Diduryk had prepared for the possibility of a night attack. His men were dug in deeply, two to a foxhole, and the holes were spaced to provide interlocking support. Before nightfall Diduryk and his artillery observer, Lt. William Lund, had registered the artillery ranges so the 105-mm howitzers at Landing Zones Falcon and Columbus could fire instantly. Now, by the light of parachute flares kicked out of an Air Force C-123 overhead, Diduryk's men poured rifle and machine-gun fire on the attacking North Vietnamese while Diduryk and Lund directed artillery fire back and forth across the killing zone. The North Vietnamese broke and ran.
Nine minutes after the first attack, they tried again, this time with about 200 men. Again, American artillery and rifle fire chewed them up. The attack shifted to the southwest. The North Vietnamese were thrown back a third time.
"I heard bugles blowing," says Specialist 4 Pat Selleck, a 24-year-old rifleman from New York City. "I saw, in the light of the flares, waves of the enemy coming down off the mountain in a straight line. The company was shooting them like ducks in a pond." Twice during the attacks, Moore's reconnaissance platoon had carried huge loads of ammunition out to Diduryk's men. Less than 2 hours later, at 6:27, the North Vietnamese attacked again, this time directly at Diduryk's command post. Now, in less than 15 minutes, the attackers were dragging off their dead. Diduryk had only six men lightly wounded, but the field in front of him was piled with enemy dead. Diduryk would return to Vietnam for another tour of duty with the 1st Cavalry. In the spring of 1970, in another landing zone, he was killed by a sniper.
Moore now invented something that would be widely used for the rest of the Vietnam War. Finding that his companies had plenty of ammunition, he ordered every man on the line, on a signal at 6:55, to shoot anything in front of their lines that worried them. When this "Mad Minute" of random firing began, 50 North Vietnamese leapt up 150 yards forward of Alpha Company of the 2nd Battalion of the 7th Cavalry. The North Vietnamese had been sneaking up and assumed the firing meant they had been spotted. They were shot down. Elsewhere along the line, the "reconnaissance by fire" killed six other North Vietnamese, including two snipers shot out of the trees. A third sniper was spotted an hour later trying to climb down and get away. He, too, was killed.

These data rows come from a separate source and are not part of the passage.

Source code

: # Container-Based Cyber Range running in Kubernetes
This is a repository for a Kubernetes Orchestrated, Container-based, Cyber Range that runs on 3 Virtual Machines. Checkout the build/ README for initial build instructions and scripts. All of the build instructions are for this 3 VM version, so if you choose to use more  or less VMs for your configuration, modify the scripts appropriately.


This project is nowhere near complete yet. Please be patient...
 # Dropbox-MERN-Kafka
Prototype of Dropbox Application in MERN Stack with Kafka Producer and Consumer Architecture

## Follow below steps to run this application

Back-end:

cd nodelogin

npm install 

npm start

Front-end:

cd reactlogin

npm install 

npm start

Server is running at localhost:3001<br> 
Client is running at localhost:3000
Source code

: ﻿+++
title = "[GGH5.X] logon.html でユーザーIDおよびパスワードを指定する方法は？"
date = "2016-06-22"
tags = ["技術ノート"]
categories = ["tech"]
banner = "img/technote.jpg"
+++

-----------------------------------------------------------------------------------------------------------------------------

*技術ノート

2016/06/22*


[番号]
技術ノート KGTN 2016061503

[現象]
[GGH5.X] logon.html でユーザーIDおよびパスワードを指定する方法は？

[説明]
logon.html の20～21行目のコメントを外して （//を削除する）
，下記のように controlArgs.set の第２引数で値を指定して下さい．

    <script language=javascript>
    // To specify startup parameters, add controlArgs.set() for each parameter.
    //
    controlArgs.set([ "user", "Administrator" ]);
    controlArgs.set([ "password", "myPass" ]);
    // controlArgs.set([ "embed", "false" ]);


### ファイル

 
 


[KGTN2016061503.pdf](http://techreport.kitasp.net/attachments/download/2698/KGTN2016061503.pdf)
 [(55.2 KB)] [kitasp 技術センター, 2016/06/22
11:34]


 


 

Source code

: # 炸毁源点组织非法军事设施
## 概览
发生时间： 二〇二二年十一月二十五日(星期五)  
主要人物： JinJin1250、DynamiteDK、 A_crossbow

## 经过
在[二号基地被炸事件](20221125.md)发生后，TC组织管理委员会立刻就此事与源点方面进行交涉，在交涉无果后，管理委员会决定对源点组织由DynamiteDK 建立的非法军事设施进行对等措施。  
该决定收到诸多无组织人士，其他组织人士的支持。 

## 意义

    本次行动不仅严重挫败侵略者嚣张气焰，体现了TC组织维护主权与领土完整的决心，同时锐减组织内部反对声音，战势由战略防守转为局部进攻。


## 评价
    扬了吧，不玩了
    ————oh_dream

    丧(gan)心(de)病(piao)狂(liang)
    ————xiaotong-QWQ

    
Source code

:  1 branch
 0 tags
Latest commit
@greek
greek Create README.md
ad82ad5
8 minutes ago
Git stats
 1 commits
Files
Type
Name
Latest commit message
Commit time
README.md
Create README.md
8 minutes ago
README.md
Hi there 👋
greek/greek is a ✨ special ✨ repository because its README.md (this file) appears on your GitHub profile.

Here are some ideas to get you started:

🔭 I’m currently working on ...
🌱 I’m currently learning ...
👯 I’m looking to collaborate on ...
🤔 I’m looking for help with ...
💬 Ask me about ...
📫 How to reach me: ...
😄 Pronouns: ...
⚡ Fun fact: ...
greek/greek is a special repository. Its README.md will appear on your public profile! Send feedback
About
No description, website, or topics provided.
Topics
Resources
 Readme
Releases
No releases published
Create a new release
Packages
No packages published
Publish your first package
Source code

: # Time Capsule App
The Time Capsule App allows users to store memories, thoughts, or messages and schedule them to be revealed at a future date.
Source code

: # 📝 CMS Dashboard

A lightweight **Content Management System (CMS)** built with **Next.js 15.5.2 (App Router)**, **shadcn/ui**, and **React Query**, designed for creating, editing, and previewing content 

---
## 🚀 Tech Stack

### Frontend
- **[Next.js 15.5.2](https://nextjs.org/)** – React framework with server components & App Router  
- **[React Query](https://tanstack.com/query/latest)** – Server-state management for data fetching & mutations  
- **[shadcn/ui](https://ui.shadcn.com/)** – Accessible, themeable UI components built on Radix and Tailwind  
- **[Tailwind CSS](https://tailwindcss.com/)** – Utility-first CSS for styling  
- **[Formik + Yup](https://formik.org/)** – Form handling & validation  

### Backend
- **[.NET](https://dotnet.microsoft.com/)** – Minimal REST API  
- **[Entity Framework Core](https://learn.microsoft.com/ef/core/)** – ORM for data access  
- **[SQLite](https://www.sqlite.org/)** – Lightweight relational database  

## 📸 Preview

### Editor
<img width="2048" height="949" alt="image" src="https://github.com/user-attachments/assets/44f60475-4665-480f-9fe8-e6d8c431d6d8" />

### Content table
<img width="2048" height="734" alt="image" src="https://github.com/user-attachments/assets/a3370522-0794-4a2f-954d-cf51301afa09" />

At 9:55, Moore ordered the nine companies now on the line to move forward 500 yards. Within the first 50 yards, Diduryk's men came under heavy fire. Moore pulled them back and called in artillery and air bombardment that killed another 27 of the enemy. The rest of the 2nd Battalion of the 7th Cavalry, under Lt. Col. Robert McDade, now began arriving at X-Ray from Landing Zone Victor. Specialist 4 Jack Smith, now an ABC-TV correspondent, later wrote: "The 1st Battalion had been fighting continuously for three or four days, and I had never seen such filthy troops. They all had that look of shock. They said little, just looked around with darting, nervous eyes. Whenever I heard a shell coming close, I'd duck but they kept standing. There must have been about 1,000 rotting bodies out there, starting at about 20 feet, surrounding the giant circle of foxholes."